Je saute dans l’eau, les copains sont contents, moi je me dirige vite vers la sortie parce que je me sens en danger. Mon cerveau médical est peut-être trop allumé et je ne profite pas de la débilité de groupe mais c’est ainsi… lorsqu’on rentrera à l’hôtel je me calfeutrerai dans mon gros sac de couchage et je frissonnerai de longues minutes avant de récupérer… Il devrait y a voir un cut-off en matière de masse grasse corporelle pour participer ou non à un stage chez Wim Hof…

Je ne me souviens pas trop si après ça en fin de matinée on a fait du « breathing ». Je crois que oui, genre encore grande séance collective ou on tient la main de ses voisins. Pour moi ça ressemble à de l’auto-hypnose, je pars dans mes rêveries, dans des endroits que j’aime bien… je me souviens avoir pensé à la montagne de Ressachaux… je remix un peu le truc à ma sauce… sans hyperventiler comme un fou. La fin d’après-midi sera plus joyeuse parce qu’on repart se balader dans la neige. Toujours en petite tenue mais on a le droit aux chaussures, gants et bonnet, ce qui change tout en matière de régulation thermique. Là, on se marre bien, on fait les cons en mode carnaval de Dunkerque. Cette promenade est sensé nous préparer au grand objectif du séjour : monter le long du flanc du mont Sniejka dans la même tenue. L’un des premiers exploits de Wim avec des petits groupes de stagiaires. Un reportage là dessus est le premier souvenir que j’ai de Wim Hof d’ailleurs.

Je ne sais plus si c’est ce soir là ou le lendemain mais on enchaine sauna et petite fête et on rigole plutôt bien. Je suis moins crispé quand on s’expose au froid modérement. J’ai moins l’impression qu’un drame médical va survenir. Le 15 janvier, c’est la fameuse ascension. Franchement, c’était pas grand chose, on a marché une heure et demie dans le froid, c’était gérable. Quand je regarde le plan aujourd’hui, j’ai l’impression qu’on a juste marché jusqu’à un resto ! J’ai un peu l’impression d’être un gamin qu’on a emmené chasser le dahu mais peut importe, c’était fun.
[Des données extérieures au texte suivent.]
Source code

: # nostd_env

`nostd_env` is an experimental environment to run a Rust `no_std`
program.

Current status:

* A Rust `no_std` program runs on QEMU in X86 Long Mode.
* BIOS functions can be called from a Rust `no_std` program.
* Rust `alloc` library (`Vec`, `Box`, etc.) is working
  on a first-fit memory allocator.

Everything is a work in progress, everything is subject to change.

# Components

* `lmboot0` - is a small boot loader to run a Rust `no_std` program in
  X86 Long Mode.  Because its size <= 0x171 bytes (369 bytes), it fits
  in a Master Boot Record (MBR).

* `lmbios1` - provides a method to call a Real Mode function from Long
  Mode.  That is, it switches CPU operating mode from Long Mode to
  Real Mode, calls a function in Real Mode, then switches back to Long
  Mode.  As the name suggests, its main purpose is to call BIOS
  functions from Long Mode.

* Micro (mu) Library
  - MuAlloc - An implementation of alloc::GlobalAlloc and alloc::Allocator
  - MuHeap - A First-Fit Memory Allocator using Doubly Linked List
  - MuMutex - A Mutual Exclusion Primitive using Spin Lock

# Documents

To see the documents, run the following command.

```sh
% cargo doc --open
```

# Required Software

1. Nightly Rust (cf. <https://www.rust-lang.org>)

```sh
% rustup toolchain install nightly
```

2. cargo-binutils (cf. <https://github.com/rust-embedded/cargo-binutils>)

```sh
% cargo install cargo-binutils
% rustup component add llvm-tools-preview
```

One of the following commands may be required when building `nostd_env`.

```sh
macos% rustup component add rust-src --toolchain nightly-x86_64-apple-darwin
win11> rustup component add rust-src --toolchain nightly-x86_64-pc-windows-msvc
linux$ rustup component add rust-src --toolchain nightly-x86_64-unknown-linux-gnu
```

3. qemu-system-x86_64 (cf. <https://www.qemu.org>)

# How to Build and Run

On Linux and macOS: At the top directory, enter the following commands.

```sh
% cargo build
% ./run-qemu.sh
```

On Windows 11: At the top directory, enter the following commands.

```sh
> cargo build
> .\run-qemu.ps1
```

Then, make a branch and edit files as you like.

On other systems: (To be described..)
Lors de cette balade, j’ai remarqué que Wim portait un sac « seek discomfort » Il s’avère qu’il s’agit d’un groupe de créateurs You tube qui sont venus en stage chez Wim juste avant nous, leur vidéo peut vous donner un témoignage des lieux et des personnes tels que je les ai connus lors de mon séjour. (16 millions de vues !!)

Le lendemain, le truc dont je me souvienne c’est ce cercle que notre groupe a formé immergé dans la rivière glacée. C’était dur physiquement mais un bon moment de cohésion. J’ai l’impression qu’on a lissé nos peurs et nos attentes du séjour et qu’une petite joie simple s’est installée. De même quand on a fait une balade nocturne silencieuse qui se terminait dans un grand feu de joie. J’ai l’impression que ces moments collectifs « primitifs » font résonner des trucs en nous. Peut-être juste que ça parle à notre imaginaire, peut-être que ça parle à notre biologie… Immédiatement après le séjour, je flottais chez moi et au boulot avec cet agréable sensation d’avoir été vraiment dépaysé et transformé par ce séjour. J’ai un tout petit peu continué à me tremper le cul dans un bac d’eau froide puis j’ai délaissé cette pratique… Je n’ai pas l’impression d’avoir été arnaqué mais je reste avec l’idée que ces pratiques sont dangereuses. Il n’y a pas trop de gags car il y a finalement peu de stagiaires, assez jeunes et solides. Mais franchement, je peine à croire que le rush d’adrénaline soit formidable pour le coeur quinquagénaire d’un coronarien qui s’ignore par exemple… de même les discours anti-société qui éloigne des soins médicaux scientifiques, on sait où ça mène… (d’ailleurs un jeune instructeur hollandais du stage a fait une vidéo de son séjour à l’hôpital pour covid, avec O2 et cie, merci la super immunité !)

Je pense que ce genre de voyage est intéressant, je suis plus sorti de ma zone de confort mentale que physique (quoique ?) et j’ai ressenti (temporairement) un truc très positif en moi mais ils ne m’ont pas converti. Je pense avoir enfin écrit ce que je voulais écrire sur Wim Hof, je ne veux pas faire de diatribe, j’ai aimé des choses, je n’en aime pas d’autres. Comme d’habitude, je pense être fidèle à mes valeurs en questionnant les choses. J’espère vraiment que ces écrits pourront servir à quelqu’un. Moi j’ai été un peu traumatisé par des écrits diabolisant Wim Hof (par un mec assez bizarre qui fait de l’hypnose de rue… tout ce que j’aime…) et j’ai voulu avoir ma propre opinion. C’est fait.